(Records for the task)
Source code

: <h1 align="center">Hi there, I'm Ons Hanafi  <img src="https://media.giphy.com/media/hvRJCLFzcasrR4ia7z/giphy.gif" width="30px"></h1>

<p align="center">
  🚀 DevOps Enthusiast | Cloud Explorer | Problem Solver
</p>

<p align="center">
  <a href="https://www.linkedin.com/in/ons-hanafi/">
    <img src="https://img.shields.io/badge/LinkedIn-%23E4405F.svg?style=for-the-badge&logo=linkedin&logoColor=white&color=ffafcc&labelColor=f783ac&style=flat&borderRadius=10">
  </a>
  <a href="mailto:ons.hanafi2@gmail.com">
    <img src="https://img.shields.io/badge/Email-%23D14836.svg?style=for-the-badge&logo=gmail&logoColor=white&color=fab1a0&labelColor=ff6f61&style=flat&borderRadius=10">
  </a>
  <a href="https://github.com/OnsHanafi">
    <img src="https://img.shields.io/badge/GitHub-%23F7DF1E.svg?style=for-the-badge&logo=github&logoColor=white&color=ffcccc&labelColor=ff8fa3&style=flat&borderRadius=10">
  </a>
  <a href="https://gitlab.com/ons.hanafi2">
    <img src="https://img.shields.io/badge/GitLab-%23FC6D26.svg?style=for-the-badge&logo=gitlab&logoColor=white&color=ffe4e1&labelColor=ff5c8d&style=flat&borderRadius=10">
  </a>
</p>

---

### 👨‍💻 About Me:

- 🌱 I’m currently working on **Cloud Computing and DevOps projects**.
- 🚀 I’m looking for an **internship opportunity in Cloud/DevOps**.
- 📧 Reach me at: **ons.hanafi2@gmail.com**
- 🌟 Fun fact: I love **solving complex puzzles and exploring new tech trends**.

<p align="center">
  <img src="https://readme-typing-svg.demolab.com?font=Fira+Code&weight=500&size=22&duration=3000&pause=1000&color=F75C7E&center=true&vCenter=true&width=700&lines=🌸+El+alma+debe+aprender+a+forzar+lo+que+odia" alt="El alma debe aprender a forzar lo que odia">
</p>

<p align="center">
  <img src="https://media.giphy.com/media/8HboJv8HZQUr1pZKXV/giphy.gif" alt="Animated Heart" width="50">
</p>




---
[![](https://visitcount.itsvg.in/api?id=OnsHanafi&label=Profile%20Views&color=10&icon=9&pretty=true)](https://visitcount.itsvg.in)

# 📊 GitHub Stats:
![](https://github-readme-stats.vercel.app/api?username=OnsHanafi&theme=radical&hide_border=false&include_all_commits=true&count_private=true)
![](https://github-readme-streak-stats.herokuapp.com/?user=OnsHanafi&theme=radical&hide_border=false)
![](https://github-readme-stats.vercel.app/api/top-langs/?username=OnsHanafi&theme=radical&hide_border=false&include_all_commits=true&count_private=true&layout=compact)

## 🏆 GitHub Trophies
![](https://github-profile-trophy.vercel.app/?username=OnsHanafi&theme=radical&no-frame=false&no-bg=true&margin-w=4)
(End Records for the task)
(Records for the task)
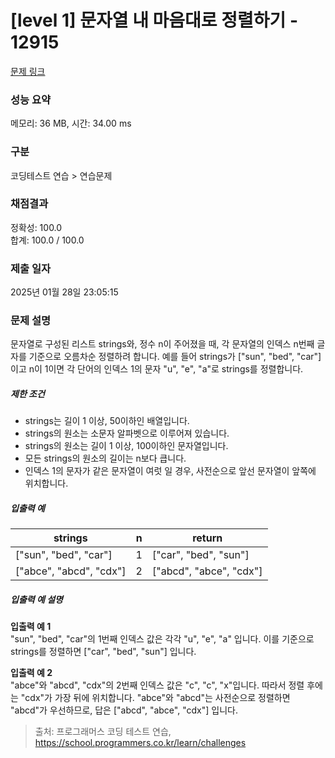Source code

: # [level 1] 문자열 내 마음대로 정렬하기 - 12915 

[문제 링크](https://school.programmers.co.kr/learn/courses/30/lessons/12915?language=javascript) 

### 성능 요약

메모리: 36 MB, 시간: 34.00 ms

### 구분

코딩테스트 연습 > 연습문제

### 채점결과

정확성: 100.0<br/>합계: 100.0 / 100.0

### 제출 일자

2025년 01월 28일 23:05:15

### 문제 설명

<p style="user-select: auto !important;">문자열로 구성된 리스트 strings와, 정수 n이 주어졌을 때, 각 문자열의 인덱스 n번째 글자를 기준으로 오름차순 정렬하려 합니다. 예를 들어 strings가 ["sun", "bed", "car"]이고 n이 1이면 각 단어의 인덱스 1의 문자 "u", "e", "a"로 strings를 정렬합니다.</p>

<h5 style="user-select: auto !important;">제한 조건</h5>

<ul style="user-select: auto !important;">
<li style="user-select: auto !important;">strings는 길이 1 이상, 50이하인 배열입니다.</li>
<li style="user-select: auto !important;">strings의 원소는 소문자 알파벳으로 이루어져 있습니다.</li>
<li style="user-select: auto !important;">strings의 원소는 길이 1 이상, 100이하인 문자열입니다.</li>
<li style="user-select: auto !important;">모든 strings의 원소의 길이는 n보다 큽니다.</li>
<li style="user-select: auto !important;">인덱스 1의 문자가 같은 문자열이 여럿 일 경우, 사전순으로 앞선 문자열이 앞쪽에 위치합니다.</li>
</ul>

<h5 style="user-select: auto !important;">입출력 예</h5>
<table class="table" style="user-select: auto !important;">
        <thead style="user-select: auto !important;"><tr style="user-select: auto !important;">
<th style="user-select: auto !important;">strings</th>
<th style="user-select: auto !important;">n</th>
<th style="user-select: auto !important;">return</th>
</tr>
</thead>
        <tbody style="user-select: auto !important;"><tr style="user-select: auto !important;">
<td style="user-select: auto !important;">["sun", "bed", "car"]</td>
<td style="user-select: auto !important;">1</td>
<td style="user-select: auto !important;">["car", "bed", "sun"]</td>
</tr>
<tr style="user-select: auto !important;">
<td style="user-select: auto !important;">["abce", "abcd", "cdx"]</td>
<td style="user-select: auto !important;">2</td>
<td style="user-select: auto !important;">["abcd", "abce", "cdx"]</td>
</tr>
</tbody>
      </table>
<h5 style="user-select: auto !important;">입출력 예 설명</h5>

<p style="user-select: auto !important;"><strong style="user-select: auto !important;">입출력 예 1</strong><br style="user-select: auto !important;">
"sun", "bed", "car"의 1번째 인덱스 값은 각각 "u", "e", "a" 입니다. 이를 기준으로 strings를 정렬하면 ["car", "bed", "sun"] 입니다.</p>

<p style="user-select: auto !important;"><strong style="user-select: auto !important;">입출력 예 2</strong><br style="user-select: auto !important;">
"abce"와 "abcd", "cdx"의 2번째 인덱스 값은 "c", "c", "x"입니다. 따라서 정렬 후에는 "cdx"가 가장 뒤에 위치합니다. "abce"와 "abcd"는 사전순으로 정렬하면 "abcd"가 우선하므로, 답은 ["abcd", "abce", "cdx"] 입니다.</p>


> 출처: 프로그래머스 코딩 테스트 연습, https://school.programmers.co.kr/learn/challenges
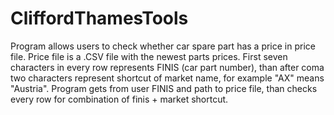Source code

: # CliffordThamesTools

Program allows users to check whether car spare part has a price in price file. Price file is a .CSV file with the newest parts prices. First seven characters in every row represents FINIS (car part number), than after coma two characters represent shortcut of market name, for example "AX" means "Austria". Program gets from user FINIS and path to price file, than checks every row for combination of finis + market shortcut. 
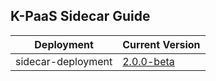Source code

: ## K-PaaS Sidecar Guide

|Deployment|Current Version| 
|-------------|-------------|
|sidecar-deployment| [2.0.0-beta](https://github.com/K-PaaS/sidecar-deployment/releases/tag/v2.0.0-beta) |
(End Records for the task)
(Records for the task)
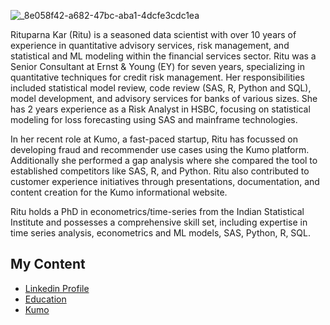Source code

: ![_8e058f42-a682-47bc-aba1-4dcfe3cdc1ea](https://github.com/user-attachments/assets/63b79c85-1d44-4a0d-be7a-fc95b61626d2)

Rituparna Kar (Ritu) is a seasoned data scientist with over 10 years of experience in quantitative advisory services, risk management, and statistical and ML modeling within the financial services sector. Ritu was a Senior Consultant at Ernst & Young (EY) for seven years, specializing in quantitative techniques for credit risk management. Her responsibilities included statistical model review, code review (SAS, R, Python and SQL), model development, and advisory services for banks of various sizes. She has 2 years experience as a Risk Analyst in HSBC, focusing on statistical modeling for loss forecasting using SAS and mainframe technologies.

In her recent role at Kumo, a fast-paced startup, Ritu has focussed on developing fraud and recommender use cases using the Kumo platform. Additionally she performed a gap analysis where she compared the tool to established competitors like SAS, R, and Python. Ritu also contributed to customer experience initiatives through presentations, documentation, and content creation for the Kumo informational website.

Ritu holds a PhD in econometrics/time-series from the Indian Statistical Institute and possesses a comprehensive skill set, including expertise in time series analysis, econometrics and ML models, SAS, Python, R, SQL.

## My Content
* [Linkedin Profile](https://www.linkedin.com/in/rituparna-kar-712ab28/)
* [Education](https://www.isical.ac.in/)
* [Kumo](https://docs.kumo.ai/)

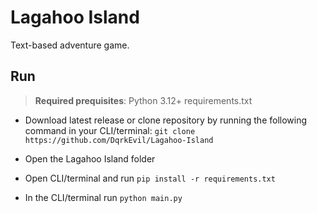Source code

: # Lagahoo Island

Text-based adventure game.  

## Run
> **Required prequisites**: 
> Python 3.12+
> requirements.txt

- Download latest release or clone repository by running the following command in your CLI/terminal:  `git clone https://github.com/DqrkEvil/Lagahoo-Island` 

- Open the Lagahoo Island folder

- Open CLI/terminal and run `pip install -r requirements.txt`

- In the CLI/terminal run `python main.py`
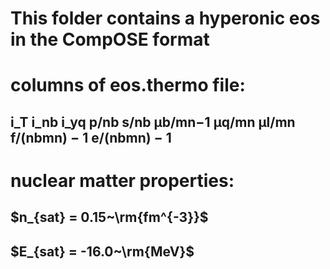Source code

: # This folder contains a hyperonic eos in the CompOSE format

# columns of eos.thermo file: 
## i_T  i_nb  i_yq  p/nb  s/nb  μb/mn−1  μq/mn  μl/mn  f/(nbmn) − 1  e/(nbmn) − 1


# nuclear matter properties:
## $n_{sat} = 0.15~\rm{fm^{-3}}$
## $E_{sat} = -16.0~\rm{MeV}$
(End Records for the task)
Assignment: Determine the number of lines in the records that contain the word "school", and provide that number alone.

Written answer: 2